RIO CONGELADO

 
Nos minutos iniciais de Rio Congelado, o que podemos tirar deles é a imagem da decadência. Essa que está nas entrelinhas que correm por todo o filme. Pela objetiva direção de Courtney Hunt, a bruta edição e pela (quase total) ausência de trilha sonora, o filme sugere uma intensa reflexão.Perto da fronteira dos Estados Unidos com o Canadá e próxima do território dos índios Mohawk é onde Ray Eddy (Melissa Leo) mora com seus dois filhos. 

Recém abandonada pelo marido viciado em jogos, que fugiu com o dinheiro que faltava para pagar a última parcela de uma nova casa, ela se vê sem saída. É algo que estamos acostumados a ver no cinema nacional, elevado a centésima potência dramática, recheado de lágrimas ou tiros. Aqui vemos o oposto, mesmo que Ray tenha que partir para uma atividade ilegal para manter suas contas pagas, por acidente.
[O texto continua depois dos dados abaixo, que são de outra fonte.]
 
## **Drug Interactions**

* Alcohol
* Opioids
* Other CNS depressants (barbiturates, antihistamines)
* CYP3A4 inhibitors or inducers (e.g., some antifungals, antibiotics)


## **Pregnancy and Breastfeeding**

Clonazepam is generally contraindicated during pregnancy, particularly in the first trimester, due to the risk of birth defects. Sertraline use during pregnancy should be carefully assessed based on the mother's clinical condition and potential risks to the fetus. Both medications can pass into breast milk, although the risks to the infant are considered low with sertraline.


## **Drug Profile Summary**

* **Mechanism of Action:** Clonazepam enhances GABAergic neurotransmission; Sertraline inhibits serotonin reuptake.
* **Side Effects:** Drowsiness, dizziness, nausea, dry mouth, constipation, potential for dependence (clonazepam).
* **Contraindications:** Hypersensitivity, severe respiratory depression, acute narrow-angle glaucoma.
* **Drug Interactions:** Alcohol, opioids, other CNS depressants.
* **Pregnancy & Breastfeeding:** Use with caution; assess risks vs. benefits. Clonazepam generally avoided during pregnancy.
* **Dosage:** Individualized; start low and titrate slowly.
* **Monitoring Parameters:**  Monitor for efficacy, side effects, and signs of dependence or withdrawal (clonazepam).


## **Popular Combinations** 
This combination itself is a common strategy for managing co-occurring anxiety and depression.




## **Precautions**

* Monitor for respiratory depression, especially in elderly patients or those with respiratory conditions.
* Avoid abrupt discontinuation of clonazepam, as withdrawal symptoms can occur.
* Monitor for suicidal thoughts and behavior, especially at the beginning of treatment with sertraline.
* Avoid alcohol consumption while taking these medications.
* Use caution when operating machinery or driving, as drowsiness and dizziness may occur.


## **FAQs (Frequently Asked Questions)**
Enquanto a decadência continua a seguir toda aura do filme, atormentada pelas pressões diárias e do risco de suas atividades junto com a índia Lila (Misty Upham) em uma relação de ódio e interesse, a vida segue. No silêncio, o constrangimento realçado pelas brilhantes atuações. O constrangimento é onipresente, pelas obrigações do cotidiano e pelas regras de sobrevivência criadas.

O natal se aproxima e mais obrigações familiares estão por vir, Ray necessita de dinheiro e de mais riscos. Aos poucos a relação com Lila é retalhada pela submissão das necessidades. Rio Congelado é nada mais que a decadência pela luta de uma sobrevivência que vai contra qualquer comodidade, que surge apenas quando o sonho imposto é realizado.
Ray e Lila por mais que mantenham a distância entre dois abismos na relação, possuem algo em comum, o que é o suficiente para uma identificação e para uma ajuda, mas que parece uma grande falha no roteiro, que foi escrito também pela diretora. Esta que mantém sua objetiva direção por todo o filme, mas que mostra uma falta de ousadia para se alongar em planos ou de movimentar sua câmera.

Fica para o espectador o ato de julgar, já que todos os fatos e lados são mostrados pela diretora sem colocar os personagens em alguma posição fixa. Rio Congelado é um filme que funciona que tem seu roteiro realçado por boas atuações – ambas as atrizes foram indicada ao Oscar – mesmo com pequenas falhas e a falta de ousadia, ele faz o que é mais importante para o cinema: Sugere uma reflexão durante e após o filme.

★★
Rio Congelado (Frozen River, EUA, 2008) de Courtney Hunt

O CASAMENTO DE RACHEL


Pelo figurino de Kym, vivido por Anne Hathaway, temos certeza que ela é a ovelha negra da família. E sua volta para o Casamento de Rachel, sua irmã, causa uma incômoda sensação pela casa, intensificada pelas atuações de um elenco afiado e pelo foco de ação e reação das emoções de cada personagem.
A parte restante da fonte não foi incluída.